Early hometowns included Cambridge, Massachusetts, Iowa City and Paris, France.
He earned a Bachelor of Arts from the University of Iowa in 1991, a Doctorate.E.A. in 1993 from École des Hautes Études en Sciences Sociales, and a Doctor of Philosophy in 1998 from Magdalene College, Cambridge. He has worked in Lisbon, Portugal as Bolseiro of the Biblioteca Nacionale de Lisboa and in Florence, Italy as a Fernand Braudel Fellow at the European University Institute.
Prior to his appointment at University of Southern California in 2012, Soll was a professor of history at Rutgers University-Camden. He studies the intellectual, political, cultural, and institutional history of 16th-18th century Western Europe, to explore how political thought and criticism develop in relation to government institutions.
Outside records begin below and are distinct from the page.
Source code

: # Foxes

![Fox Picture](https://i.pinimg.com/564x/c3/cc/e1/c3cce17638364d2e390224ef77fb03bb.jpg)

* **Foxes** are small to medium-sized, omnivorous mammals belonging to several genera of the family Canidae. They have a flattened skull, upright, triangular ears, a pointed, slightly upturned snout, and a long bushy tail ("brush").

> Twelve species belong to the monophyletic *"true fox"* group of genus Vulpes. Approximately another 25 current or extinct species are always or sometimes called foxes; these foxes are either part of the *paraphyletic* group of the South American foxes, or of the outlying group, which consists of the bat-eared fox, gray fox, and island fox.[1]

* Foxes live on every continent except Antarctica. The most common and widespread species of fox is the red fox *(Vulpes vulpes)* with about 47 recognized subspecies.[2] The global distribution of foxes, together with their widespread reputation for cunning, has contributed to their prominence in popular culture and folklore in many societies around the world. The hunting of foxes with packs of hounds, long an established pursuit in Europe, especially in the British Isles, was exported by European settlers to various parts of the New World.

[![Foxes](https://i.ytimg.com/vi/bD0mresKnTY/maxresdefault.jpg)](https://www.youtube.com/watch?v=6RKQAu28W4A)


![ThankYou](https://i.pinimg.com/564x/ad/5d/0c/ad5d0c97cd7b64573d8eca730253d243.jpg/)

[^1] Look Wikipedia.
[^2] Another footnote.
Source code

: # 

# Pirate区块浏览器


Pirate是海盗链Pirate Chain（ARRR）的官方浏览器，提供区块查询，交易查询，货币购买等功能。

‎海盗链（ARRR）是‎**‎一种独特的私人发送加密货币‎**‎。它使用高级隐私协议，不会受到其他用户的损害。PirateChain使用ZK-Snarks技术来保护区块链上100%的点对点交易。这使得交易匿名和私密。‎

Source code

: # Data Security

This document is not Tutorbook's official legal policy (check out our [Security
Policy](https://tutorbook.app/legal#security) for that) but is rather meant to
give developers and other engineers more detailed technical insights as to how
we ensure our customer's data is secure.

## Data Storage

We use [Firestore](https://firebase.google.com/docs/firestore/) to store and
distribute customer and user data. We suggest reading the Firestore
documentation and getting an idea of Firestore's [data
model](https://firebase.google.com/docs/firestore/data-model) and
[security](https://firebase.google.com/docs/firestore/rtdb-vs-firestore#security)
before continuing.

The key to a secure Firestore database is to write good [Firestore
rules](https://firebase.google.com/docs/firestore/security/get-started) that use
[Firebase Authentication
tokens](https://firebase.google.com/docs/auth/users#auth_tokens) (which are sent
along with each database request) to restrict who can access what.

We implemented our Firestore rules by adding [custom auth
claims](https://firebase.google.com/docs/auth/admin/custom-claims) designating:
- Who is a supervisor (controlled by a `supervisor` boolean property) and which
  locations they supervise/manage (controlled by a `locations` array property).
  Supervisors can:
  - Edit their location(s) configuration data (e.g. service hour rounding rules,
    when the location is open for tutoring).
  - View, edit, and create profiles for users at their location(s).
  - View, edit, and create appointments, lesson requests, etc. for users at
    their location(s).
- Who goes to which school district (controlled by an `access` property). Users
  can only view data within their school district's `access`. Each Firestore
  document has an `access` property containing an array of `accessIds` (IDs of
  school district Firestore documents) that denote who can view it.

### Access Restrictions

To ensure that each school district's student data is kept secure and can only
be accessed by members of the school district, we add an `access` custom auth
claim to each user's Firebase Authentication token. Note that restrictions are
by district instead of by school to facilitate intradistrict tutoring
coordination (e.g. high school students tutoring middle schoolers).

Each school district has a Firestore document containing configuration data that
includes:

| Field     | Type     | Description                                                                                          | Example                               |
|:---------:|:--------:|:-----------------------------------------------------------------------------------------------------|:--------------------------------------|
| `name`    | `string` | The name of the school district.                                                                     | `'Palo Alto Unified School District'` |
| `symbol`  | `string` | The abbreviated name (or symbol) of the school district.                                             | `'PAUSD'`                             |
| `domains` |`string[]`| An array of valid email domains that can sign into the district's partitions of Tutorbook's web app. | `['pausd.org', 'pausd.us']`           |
Soll"s first book, Publishing "The Prince" (2005), examines the role of commentaries, editions, and translations of Machiavelli produced by the previously little-studied figure Amelot de Louisiana Houssaye (1634-1706), who became the most influential writer on secular politics during the reign of Louis XIV. Grounded in analysis of archival, manuscript, and early printed sources, Soll shows how Amelot and his publishers arranged prefaces, columns, and footnotes in a manner that transformed established works, imbuing books previously considered as supporting royal power with an alternate, even revolutionary, political message.
In his second book, The Information Master (2009), he investigates the formation of a state-information gathering and classifying network by Louis XIV"s chief minister, Jean-Baptiste Colbert, revealing that Colbert"s passion for information was both a means of control and a medium for his own political advancement: his systematic and encyclopedic information collection served to strengthen and uphold Louis XIV"s absolute rule. With these and other projects in progress including an intellectual and practical history of accounting and its role in governance in the modern world and a study of the composition of library catalogues during the Enlightenment.
Achievements
Membership
Member of Renaissance Society America, French History Society, American History Society.
Interests
Cooking, winecollecting, snorkeling.
Connections
Married Ellen Wayland-Smith, August 26, 1999. Children: Sophia Cornelia, Lydia Augusta.
Recipient Forkosch prize, Journal History Ideas, 2000. Franklin grant, American Philosophical Society, 2004, fellowship, National Endowment for the Humanities, 2005-2006, Guggenheim fellowship, 2009.
Recipient Forkosch prize, Journal History Ideas, 2000. Franklin grant, American Philosophical Society, 2004, fellowship, National Endowment for the Humanities, 2005-2006, Guggenheim fellowship, 2009.